Tirreno stage 5: Fuglsang takes second consecutive stage for Astana

Yates strikes out on final climb to extend lead in overall.

Jakob Fuglsang (Astana) continued Astana’s remarkable start to the season by soloing to victory at Tirreno-Adriatico, Sunday. Astana also won the previous stage, with Alexey Lutsenko taking a thrilling victory against the odds.

Adam Yates (Mitchelton-Scott) came second, 40 seconds behind the Dane, having attacked on the final climb in a bid to protect his overall advantage on GC over Fuglsang, and to extend his lead over GC rival Primoz Roglic (Jumbo-Visma), who finished third on the stage.

“We basically tried to do the same thing as yesterday,” said Fuglsang, referring to his team’s victory in the previous stage. “Today was my turn to go from the distance. Luckily it worked out. I wanted to win this stage for Michele Scarponi and his wife who visited us yesterday.”

The 180-kilometer stage from Colli al Metauro to Recanati was backloaded with nine short, steep climbs as the race looped around a finishing circuit, with repeated efforts of the “Wall of Recanati”, which includes gradients of up to 19 percent, and which also marked the climb to the finish line.

The decisive action started with 35km remaining, when Mads Pedersen (Trek-Segafredo), Nico Denz (AG2R-La Mondiale), Davide Gabburo, and Eduardo Zardini (both Neri Sottoli) attacked off the front of a large breakaway group.
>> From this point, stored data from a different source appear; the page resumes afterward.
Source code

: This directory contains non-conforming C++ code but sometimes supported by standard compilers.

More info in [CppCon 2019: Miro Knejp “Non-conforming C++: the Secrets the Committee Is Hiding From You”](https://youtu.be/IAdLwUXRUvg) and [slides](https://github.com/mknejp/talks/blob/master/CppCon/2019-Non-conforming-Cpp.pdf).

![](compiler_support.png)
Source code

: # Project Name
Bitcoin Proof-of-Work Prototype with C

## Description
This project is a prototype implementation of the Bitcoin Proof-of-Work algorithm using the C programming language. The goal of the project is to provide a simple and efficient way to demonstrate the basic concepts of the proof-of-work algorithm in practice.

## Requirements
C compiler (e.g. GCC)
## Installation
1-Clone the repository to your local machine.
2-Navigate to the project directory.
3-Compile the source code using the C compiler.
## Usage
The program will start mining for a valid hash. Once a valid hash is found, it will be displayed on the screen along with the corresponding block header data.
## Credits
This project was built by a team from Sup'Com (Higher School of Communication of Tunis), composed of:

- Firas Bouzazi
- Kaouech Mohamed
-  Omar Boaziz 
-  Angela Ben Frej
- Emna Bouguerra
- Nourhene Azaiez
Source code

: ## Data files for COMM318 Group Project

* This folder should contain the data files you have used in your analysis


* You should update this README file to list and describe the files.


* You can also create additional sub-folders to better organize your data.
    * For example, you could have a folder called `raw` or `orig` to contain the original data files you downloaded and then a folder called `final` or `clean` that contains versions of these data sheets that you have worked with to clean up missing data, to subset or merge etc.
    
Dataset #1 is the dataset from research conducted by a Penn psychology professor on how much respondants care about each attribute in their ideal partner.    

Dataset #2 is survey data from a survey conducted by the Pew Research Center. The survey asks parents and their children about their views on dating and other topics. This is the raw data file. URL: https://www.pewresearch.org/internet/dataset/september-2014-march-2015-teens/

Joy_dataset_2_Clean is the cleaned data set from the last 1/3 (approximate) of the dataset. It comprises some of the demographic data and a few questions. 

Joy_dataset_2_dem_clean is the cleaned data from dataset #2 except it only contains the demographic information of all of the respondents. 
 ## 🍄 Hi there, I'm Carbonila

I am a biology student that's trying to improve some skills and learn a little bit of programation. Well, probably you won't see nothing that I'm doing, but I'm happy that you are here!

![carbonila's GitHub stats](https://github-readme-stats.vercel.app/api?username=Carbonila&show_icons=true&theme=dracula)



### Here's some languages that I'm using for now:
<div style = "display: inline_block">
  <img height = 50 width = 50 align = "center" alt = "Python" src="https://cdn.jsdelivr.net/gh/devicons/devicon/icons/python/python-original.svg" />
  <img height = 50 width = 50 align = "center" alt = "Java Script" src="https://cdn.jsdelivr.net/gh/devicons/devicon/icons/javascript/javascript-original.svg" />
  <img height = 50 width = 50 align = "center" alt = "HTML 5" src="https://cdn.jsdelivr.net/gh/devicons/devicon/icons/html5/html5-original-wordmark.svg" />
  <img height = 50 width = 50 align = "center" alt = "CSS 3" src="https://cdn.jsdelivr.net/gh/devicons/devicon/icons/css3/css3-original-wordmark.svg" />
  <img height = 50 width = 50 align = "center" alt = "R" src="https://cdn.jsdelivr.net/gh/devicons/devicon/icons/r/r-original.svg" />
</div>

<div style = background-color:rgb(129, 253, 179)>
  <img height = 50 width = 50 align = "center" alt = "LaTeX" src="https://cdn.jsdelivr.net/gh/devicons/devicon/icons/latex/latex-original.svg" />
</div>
Behind the remaining breakaway riders, a group of GC favorites separated from the main peloton as the repeated tough climbs shattered the bunch. The elite group included Fuglsang, Lutsenko, Yates, Roglic, Thibaut Pinot (Groupama-FDJ), Vicenzo Nibali (Bahrain-Merida), Julian Alaphilippe (Deceuninck-Quick Step), and Tom Dumoulin (Sunweb). This GC group soon went through the remnants of the breakaway men, and with 24km to go, Fuglsang made his move, bridging up to the lead quartet of Pederson, Denz, Gabburo, and Zardini.

With 10km to go, only Fuglsang and Gaburro were left out front, as the steep climbs had bitten into the other breakaway men.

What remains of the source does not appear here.